About the only thing I can think of is to keep a blanket handy and cover your arm/etc. with it when she starts. Chances are she'll grow out of the habit soon. My Muffs used to suckle on a favorite blanket, but she stopped when she was about 4 months old.


----------



## bkitty (Aug 17, 2009)

She has made it official! You are the Mama. 
Try small towels to drape over your arm. Also protects chair arms from claw poinks. As far as stopping the behavior forever - good luck on that. I've got cats in their teens that knead and suckle when they are settling for sleep. I'm looking for slobber resistant jammies.


----------



## Satebs (May 6, 2011)

Hahah! My kitten (now 3) used to do this to me. He was quite adamant about suckling on my shirt. It would get to the point that I would hide under the covers from him because he would just go nuts! Although 3, he still does it from time to time. He was the only survivor of a litter that was WAY underneath my house, so I took over the responsibilities of "Mama Cat," feeding him and helping him use the bathroom.


----------



## DocSarBit (May 3, 2011)

I wouldn't mind so much if it was on shirt.. my parrot has taken to chewing my collars.. I wouldn't even mind the sucking on my neck if it wasn't for the kneading with the claws :/

I try to cover myself with a blanket or a duvet, she just finds her way under there somehow and starts again!


----------



## DocSarBit (May 3, 2011)

I found something that works!

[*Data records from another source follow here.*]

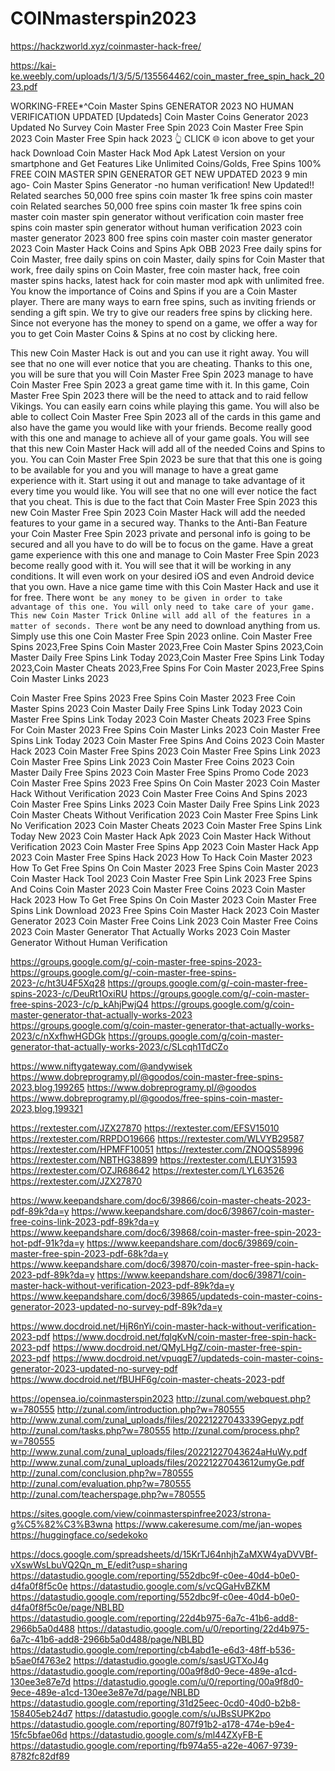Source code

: # COINmasterspin2023

https://hackzworld.xyz/coinmaster-hack-free/

https://kai-ke.weebly.com/uploads/1/3/5/5/135564462/coin_master_free_spin_hack_2023.pdf



WORKING-FREE*^Coin Master Spins GENERATOR 2023 NO HUMAN VERIFICATION UPDATED
[Updateds] Coin Master Coins Generator 2023 Updated No Survey
Coin Master Free Spin 2023
Coin Master Free Spin 2023
Coin Master Free Spin hack 2023
👆 CLICK 🌐 icon above to get your hack Download Coin Master Hack Mod Apk Latest Version on your smartphone and Get Features Like Unlimited Coins/Golds, Free Spins
100% FREE COIN MASTER SPIN GENERATOR GET NEW UPDATED 2023 9 min ago- Coin Master Spins Generator -no human verification! New Updated!! Related searches 50,000 free spins coin master 1k free spins coin master coin Related searches 50,000 free spins coin master 1k free spins coin master coin master spin generator without verification coin master free spins coin master spin generator without human verification 2023 coin master generator 2023 800 free spins coin master coin master generator 2023
Coin Master Hack Coins and Spins Apk OBB 2023
Free daily spins for Coin Master, free daily spins on coin Master, daily spins for Coin Master that work, free daily spins on Coin Master, free coin master hack, free coin master spins hacks, latest hack for coin master mod apk with unlimited free. You know the importance of Coins and Spins if you are a Coin Master player. There are many ways to earn free spins, such as inviting friends or sending a gift spin. We try to give our readers free spins by clicking here. Since not everyone has the money to spend on a game, we offer a way for you to get Coin Master Coins & Spins at no cost by clicking here.

This new Coin Master Hack is out and you can use it right away. You will see that no one will ever notice that you are cheating. Thanks to this one, you will be sure that you will Coin Master Free Spin 2023 manage to have Coin Master Free Spin 2023 a great game time with it. In this game, Coin Master Free Spin 2023 there will be the need to attack and to raid fellow Vikings. You can easily earn coins while playing this game. You will also be able to collect Coin Master Free Spin 2023 all of the cards in this game and also have the game you would like with your friends. Become really good with this one and manage to achieve all of your game goals. You will see that this new Coin Master Hack will add all of the needed Coins and Spins to you. You can Coin Master Free Spin 2023 be sure that that this one is going to be available for you and you will manage to have a great game experience with it. Start using it out and manage to take advantage of it every time you would like. You will see that no one will ever notice the fact that you cheat. This is due to the fact that Coin Master Free Spin 2023 this new Coin Master Free Spin 2023 Coin Master Hack will add the needed features to your game in a secured way. Thanks to the Anti-Ban Feature your Coin Master Free Spin 2023 private and personal info is going to be secured and all you have to do will be to focus on the game. Have a great game experience with this one and manage to Coin Master Free Spin 2023 become really good with it. You will see that it will be working in any conditions. It will even work on your desired iOS and even Android device that you own. Have a nice game time with this Coin Master Hack and use it for free. There won`t be any money to be given in order to take advantage of this one. You will only need to take care of your game. This new Coin Master Trick Online will add all of the features in a matter of seconds. There won`t be any need to download anything from us. Simply use this one Coin Master Free Spin 2023 online.
Coin Master Free Spins 2023,Free Spins Coin Master 2023,Free Coin Master Spins 2023,Coin Master Daily Free Spins Link Today 2023,Coin Master Free Spins Link Today 2023,Coin Master Cheats 2023,Free Spins For Coin Master 2023,Free Spins Coin Master Links 2023

​Coin Master Free Spins 2023
Free Spins Coin Master 2023
Free Coin Master Spins 2023
Coin Master Daily Free Spins Link Today 2023
Coin Master Free Spins Link Today 2023
Coin Master Cheats 2023
Free Spins For Coin Master 2023
Free Spins Coin Master Links 2023
Coin Master Free Spins Link Today 2023
Coin Master Free Spins And Coins 2023
Coin Master Hack 2023
Coin Master Free Spins 2023
Coin Master Free Spins Link 2023
Coin Master Free Spins Link 2023
Coin Master Free Coins 2023
Coin Master Daily Free Spins 2023
Coin Master Free Spins Promo Code 2023
Coin Master Free Spins 2023
Free Spins On Coin Master 2023
Coin Master Hack Without Verification 2023
Coin Master Free Coins And Spins 2023
Coin Master Free Spins Links 2023
Coin Master Daily Free Spins Link 2023
Coin Master Cheats Without Verification 2023
Coin Master Free Spins Link No Verification 2023
Coin Master Cheats 2023
Coin Master Free Spins Link Today New 2023
Coin Master Hack Apk 2023
Coin Master Hack Without Verification 2023
Coin Master Free Spins App 2023
Coin Master Hack App 2023
Coin Master Free Spins Hack 2023
How To Hack Coin Master 2023
How To Get Free Spins On Coin Master 2023
Free Spins Coin Master 2023
Coin Master Hack Tool 2023
Coin Master Free Spin Link 2023
Free Spins And Coins Coin Master 2023
Coin Master Free Coins 2023
Coin Master Hack 2023
How To Get Free Spins On Coin Master 2023
Coin Master Free Spins Link Download 2023
Free Spins Coin Master Hack 2023
Coin Master Generator 2023
Coin Master Free Coins Link 2023
Coin Master Free Coins 2023
Coin Master Generator That Actually Works 2023
Coin Master Generator Without Human Verification

https://groups.google.com/g/-coin-master-free-spins-2023-
https://groups.google.com/g/-coin-master-free-spins-2023-/c/ht3U4F5Xq28
https://groups.google.com/g/-coin-master-free-spins-2023-/c/DeuRt1OxiRU
https://groups.google.com/g/-coin-master-free-spins-2023-/c/p_kAhjPwjQ4
https://groups.google.com/g/coin-master-generator-that-actually-works-2023
https://groups.google.com/g/coin-master-generator-that-actually-works-2023/c/nXxfhwHGDGk
https://groups.google.com/g/coin-master-generator-that-actually-works-2023/c/SLcqh1TdCZo

https://www.niftygateway.com/@andywisek
https://www.dobreprogramy.pl/@goodos/coin-master-free-spins-2023,blog,199265
https://www.dobreprogramy.pl/@goodos
https://www.dobreprogramy.pl/@goodos/free-spins-coin-master-2023,blog,199321



https://rextester.com/JZX27870
https://rextester.com/EFSV15010
https://rextester.com/RRPDO19666
https://rextester.com/WLVYB29587
https://rextester.com/HPMFF10051
https://rextester.com/ZNOQS58996
https://rextester.com/NBTHG38899
https://rextester.com/LEUY31593
https://rextester.com/OZJR68642
https://rextester.com/LYL63526
https://rextester.com/JZX27870

https://www.keepandshare.com/doc6/39866/coin-master-cheats-2023-pdf-89k?da=y
https://www.keepandshare.com/doc6/39867/coin-master-free-coins-link-2023-pdf-89k?da=y
https://www.keepandshare.com/doc6/39868/coin-master-free-spin-2023-hot-pdf-91k?da=y
https://www.keepandshare.com/doc6/39869/coin-master-free-spin-2023-pdf-68k?da=y
https://www.keepandshare.com/doc6/39870/coin-master-free-spin-hack-2023-pdf-89k?da=y
https://www.keepandshare.com/doc6/39871/coin-master-hack-without-verification-2023-pdf-89k?da=y
https://www.keepandshare.com/doc6/39865/updateds-coin-master-coins-generator-2023-updated-no-survey-pdf-89k?da=y

https://www.docdroid.net/HjR6nYi/coin-master-hack-without-verification-2023-pdf
https://www.docdroid.net/fqlgKvN/coin-master-free-spin-hack-2023-pdf
https://www.docdroid.net/QMyLHgZ/coin-master-free-spin-2023-pdf
https://www.docdroid.net/vpuqgE7/updateds-coin-master-coins-generator-2023-updated-no-survey-pdf
https://www.docdroid.net/fBUHF6g/coin-master-cheats-2023-pdf

https://opensea.io/coinmasterspin2023
http://zunal.com/webquest.php?w=780555
http://zunal.com/introduction.php?w=780555
http://www.zunal.com/zunal_uploads/files/20221227043339Gepyz.pdf
http://zunal.com/tasks.php?w=780555
http://zunal.com/process.php?w=780555
http://www.zunal.com/zunal_uploads/files/20221227043624aHuWy.pdf
http://www.zunal.com/zunal_uploads/files/20221227043612umyGe.pdf
http://zunal.com/conclusion.php?w=780555
http://zunal.com/evaluation.php?w=780555
http://zunal.com/teacherspage.php?w=780555


https://sites.google.com/view/coinmasterspinfree2023/strona-g%C5%82%C3%B3wna
https://www.cakeresume.com/me/jan-wopes
https://huggingface.co/sedekoko



https://docs.google.com/spreadsheets/d/15KrTJ64nhjhZaMXW4yaDVVBf-vXswWsLbuVQ2Qn_m_E/edit?usp=sharing
https://datastudio.google.com/reporting/552dbc9f-c0ee-40d4-b0e0-d4fa0f8f5c0e
https://datastudio.google.com/s/vcQGaHvBZKM
https://datastudio.google.com/reporting/552dbc9f-c0ee-40d4-b0e0-d4fa0f8f5c0e/page/NBLBD
https://datastudio.google.com/reporting/22d4b975-6a7c-41b6-add8-2966b5a0d488
https://datastudio.google.com/u/0/reporting/22d4b975-6a7c-41b6-add8-2966b5a0d488/page/NBLBD
https://datastudio.google.com/reporting/cb4abd1e-e6d3-48ff-b536-b5ae0f4763e2
https://datastudio.google.com/s/sasUGTXoJ4g
https://datastudio.google.com/reporting/00a9f8d0-9ece-489e-a1cd-130ee3e87e7d
https://datastudio.google.com/u/0/reporting/00a9f8d0-9ece-489e-a1cd-130ee3e87e7d/page/NBLBD
https://datastudio.google.com/reporting/31d25eec-0cd0-40d0-b2b8-158405eb24d7
https://datastudio.google.com/s/uJBsSUPK2po
https://datastudio.google.com/reporting/807f91b2-a178-474e-b9e4-15fc5bfae06d
https://datastudio.google.com/s/ml44ZXyFB-E
https://datastudio.google.com/reporting/fb974a55-a22e-4067-9739-8782fc82df89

May work for others, so I thought i'd post it here. I hum! When she is purring and suckling, I hum a tune and she stops suckling and sometimes even goes to sleep on me like it. I can only assume the humming is similar to purring with the vibrations in my throat.. who knows!


----------



## lissy73 (Jun 27, 2011)

My 4 year old siamese suckles on my neck too. Every once in awhile it's several times a night. He's done this since we got him as a kitten. Sometimes when I'm really sleepy it gets on my nerves. But I hear him purring and I know it makes him happy, so I give in. He always gets his way!


----------